▸ Description of the task: Print all the entries exactly.

Data records
============
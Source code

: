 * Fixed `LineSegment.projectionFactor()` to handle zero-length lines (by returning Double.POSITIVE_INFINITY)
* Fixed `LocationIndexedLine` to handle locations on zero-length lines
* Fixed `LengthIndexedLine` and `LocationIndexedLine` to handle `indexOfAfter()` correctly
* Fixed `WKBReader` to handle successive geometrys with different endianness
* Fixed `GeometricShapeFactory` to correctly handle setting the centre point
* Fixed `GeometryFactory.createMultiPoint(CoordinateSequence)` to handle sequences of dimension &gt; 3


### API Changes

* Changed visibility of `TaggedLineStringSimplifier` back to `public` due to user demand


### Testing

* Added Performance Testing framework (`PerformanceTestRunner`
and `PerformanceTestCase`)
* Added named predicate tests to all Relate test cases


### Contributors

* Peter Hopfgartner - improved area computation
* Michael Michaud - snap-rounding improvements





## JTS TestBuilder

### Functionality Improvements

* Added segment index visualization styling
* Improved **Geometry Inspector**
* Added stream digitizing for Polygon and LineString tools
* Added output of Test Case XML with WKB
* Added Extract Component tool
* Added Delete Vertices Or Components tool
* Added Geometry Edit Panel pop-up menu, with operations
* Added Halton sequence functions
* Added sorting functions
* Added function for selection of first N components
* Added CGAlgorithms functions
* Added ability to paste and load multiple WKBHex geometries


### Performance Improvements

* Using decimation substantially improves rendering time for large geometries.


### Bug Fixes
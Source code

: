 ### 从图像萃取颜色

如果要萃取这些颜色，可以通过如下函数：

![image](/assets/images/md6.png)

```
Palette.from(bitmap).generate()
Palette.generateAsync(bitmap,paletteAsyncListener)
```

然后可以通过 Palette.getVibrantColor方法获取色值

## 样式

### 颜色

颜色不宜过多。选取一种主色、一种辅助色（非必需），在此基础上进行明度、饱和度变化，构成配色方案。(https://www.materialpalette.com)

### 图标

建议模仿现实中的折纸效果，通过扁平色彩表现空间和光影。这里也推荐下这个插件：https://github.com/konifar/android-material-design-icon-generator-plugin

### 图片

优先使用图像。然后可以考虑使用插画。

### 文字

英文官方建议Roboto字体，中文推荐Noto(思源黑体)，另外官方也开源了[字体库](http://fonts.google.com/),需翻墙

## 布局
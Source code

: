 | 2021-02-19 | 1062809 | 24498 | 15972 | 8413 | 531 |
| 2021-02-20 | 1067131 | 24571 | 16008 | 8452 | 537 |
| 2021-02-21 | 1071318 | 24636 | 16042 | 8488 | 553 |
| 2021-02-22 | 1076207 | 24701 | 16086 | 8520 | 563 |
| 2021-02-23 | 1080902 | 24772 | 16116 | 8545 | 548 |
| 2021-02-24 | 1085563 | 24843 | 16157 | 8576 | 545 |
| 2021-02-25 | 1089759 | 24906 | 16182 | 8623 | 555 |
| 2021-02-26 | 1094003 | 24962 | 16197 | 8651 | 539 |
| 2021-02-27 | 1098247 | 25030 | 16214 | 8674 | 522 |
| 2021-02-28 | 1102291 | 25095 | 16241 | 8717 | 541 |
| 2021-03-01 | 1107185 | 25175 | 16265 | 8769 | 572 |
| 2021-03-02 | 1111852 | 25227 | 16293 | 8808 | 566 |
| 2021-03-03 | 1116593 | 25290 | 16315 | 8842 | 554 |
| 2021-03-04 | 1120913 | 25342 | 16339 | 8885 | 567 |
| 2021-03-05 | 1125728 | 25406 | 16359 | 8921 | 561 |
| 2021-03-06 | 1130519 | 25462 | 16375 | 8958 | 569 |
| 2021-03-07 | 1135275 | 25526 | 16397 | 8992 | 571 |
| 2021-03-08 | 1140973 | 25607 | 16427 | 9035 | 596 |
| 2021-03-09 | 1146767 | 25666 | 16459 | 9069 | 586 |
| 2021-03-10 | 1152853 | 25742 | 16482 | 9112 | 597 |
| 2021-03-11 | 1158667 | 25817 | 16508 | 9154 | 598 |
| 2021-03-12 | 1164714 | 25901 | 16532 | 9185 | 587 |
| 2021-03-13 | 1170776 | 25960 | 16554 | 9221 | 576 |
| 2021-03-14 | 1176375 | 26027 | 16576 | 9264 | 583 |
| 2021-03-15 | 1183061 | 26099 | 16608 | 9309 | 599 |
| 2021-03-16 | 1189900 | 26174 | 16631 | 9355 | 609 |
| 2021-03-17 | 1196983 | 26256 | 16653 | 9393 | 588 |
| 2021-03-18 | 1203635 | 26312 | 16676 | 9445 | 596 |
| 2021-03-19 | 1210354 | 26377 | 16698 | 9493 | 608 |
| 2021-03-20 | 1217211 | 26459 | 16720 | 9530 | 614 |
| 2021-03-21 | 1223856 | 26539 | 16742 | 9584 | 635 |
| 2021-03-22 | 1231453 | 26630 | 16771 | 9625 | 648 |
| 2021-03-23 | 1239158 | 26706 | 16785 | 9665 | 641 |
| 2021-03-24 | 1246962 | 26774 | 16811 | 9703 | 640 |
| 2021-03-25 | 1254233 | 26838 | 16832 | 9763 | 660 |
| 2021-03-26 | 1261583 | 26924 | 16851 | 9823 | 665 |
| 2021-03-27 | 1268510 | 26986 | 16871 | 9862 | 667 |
============
▸ Solution for this exercise:
Source code

: * Fixed `LineSegment.projectionFactor()` to handle zero-length lines (by returning Double.POSITIVE_INFINITY)
* Fixed `LocationIndexedLine` to handle locations on zero-length lines
* Fixed `LengthIndexedLine` and `LocationIndexedLine` to handle `indexOfAfter()` correctly
* Fixed `WKBReader` to handle successive geometrys with different endianness
* Fixed `GeometricShapeFactory` to correctly handle setting the centre point
* Fixed `GeometryFactory.createMultiPoint(CoordinateSequence)` to handle sequences of dimension &gt; 3


### API Changes

* Changed visibility of `TaggedLineStringSimplifier` back to `public` due to user demand


### Testing

* Added Performance Testing framework (`PerformanceTestRunner`
and `PerformanceTestCase`)
* Added named predicate tests to all Relate test cases


### Contributors

* Peter Hopfgartner - improved area computation
* Michael Michaud - snap-rounding improvements





## JTS TestBuilder

### Functionality Improvements

* Added segment index visualization styling
* Improved **Geometry Inspector**
* Added stream digitizing for Polygon and LineString tools
* Added output of Test Case XML with WKB
* Added Extract Component tool
* Added Delete Vertices Or Components tool
* Added Geometry Edit Panel pop-up menu, with operations
* Added Halton sequence functions
* Added sorting functions
* Added function for selection of first N components
* Added CGAlgorithms functions
* Added ability to paste and load multiple WKBHex geometries


### Performance Improvements

* Using decimation substantially improves rendering time for large geometries.


### Bug Fixes
Source code

: ### 从图像萃取颜色

如果要萃取这些颜色，可以通过如下函数：

![image](/assets/images/md6.png)

```
Palette.from(bitmap).generate()
Palette.generateAsync(bitmap,paletteAsyncListener)
```

然后可以通过 Palette.getVibrantColor方法获取色值

## 样式

### 颜色

颜色不宜过多。选取一种主色、一种辅助色（非必需），在此基础上进行明度、饱和度变化，构成配色方案。(https://www.materialpalette.com)

### 图标

建议模仿现实中的折纸效果，通过扁平色彩表现空间和光影。这里也推荐下这个插件：https://github.com/konifar/android-material-design-icon-generator-plugin

### 图片

优先使用图像。然后可以考虑使用插画。

### 文字

英文官方建议Roboto字体，中文推荐Noto(思源黑体)，另外官方也开源了[字体库](http://fonts.google.com/),需翻墙

## 布局
Source code

: | 2021-02-19 | 1062809 | 24498 | 15972 | 8413 | 531 |
| 2021-02-20 | 1067131 | 24571 | 16008 | 8452 | 537 |
| 2021-02-21 | 1071318 | 24636 | 16042 | 8488 | 553 |
| 2021-02-22 | 1076207 | 24701 | 16086 | 8520 | 563 |
| 2021-02-23 | 1080902 | 24772 | 16116 | 8545 | 548 |
| 2021-02-24 | 1085563 | 24843 | 16157 | 8576 | 545 |
| 2021-02-25 | 1089759 | 24906 | 16182 | 8623 | 555 |
| 2021-02-26 | 1094003 | 24962 | 16197 | 8651 | 539 |
| 2021-02-27 | 1098247 | 25030 | 16214 | 8674 | 522 |
| 2021-02-28 | 1102291 | 25095 | 16241 | 8717 | 541 |
| 2021-03-01 | 1107185 | 25175 | 16265 | 8769 | 572 |
| 2021-03-02 | 1111852 | 25227 | 16293 | 8808 | 566 |
| 2021-03-03 | 1116593 | 25290 | 16315 | 8842 | 554 |
| 2021-03-04 | 1120913 | 25342 | 16339 | 8885 | 567 |
| 2021-03-05 | 1125728 | 25406 | 16359 | 8921 | 561 |
| 2021-03-06 | 1130519 | 25462 | 16375 | 8958 | 569 |
| 2021-03-07 | 1135275 | 25526 | 16397 | 8992 | 571 |
| 2021-03-08 | 1140973 | 25607 | 16427 | 9035 | 596 |
| 2021-03-09 | 1146767 | 25666 | 16459 | 9069 | 586 |
| 2021-03-10 | 1152853 | 25742 | 16482 | 9112 | 597 |
| 2021-03-11 | 1158667 | 25817 | 16508 | 9154 | 598 |
| 2021-03-12 | 1164714 | 25901 | 16532 | 9185 | 587 |
| 2021-03-13 | 1170776 | 25960 | 16554 | 9221 | 576 |
| 2021-03-14 | 1176375 | 26027 | 16576 | 9264 | 583 |
| 2021-03-15 | 1183061 | 26099 | 16608 | 9309 | 599 |
| 2021-03-16 | 1189900 | 26174 | 16631 | 9355 | 609 |
| 2021-03-17 | 1196983 | 26256 | 16653 | 9393 | 588 |
| 2021-03-18 | 1203635 | 26312 | 16676 | 9445 | 596 |
| 2021-03-19 | 1210354 | 26377 | 16698 | 9493 | 608 |
| 2021-03-20 | 1217211 | 26459 | 16720 | 9530 | 614 |
| 2021-03-21 | 1223856 | 26539 | 16742 | 9584 | 635 |
| 2021-03-22 | 1231453 | 26630 | 16771 | 9625 | 648 |
| 2021-03-23 | 1239158 | 26706 | 16785 | 9665 | 641 |
| 2021-03-24 | 1246962 | 26774 | 16811 | 9703 | 640 |
| 2021-03-25 | 1254233 | 26838 | 16832 | 9763 | 660 |
| 2021-03-26 | 1261583 | 26924 | 16851 | 9823 | 665 |
| 2021-03-27 | 1268510 | 26986 | 16871 | 9862 | 667 |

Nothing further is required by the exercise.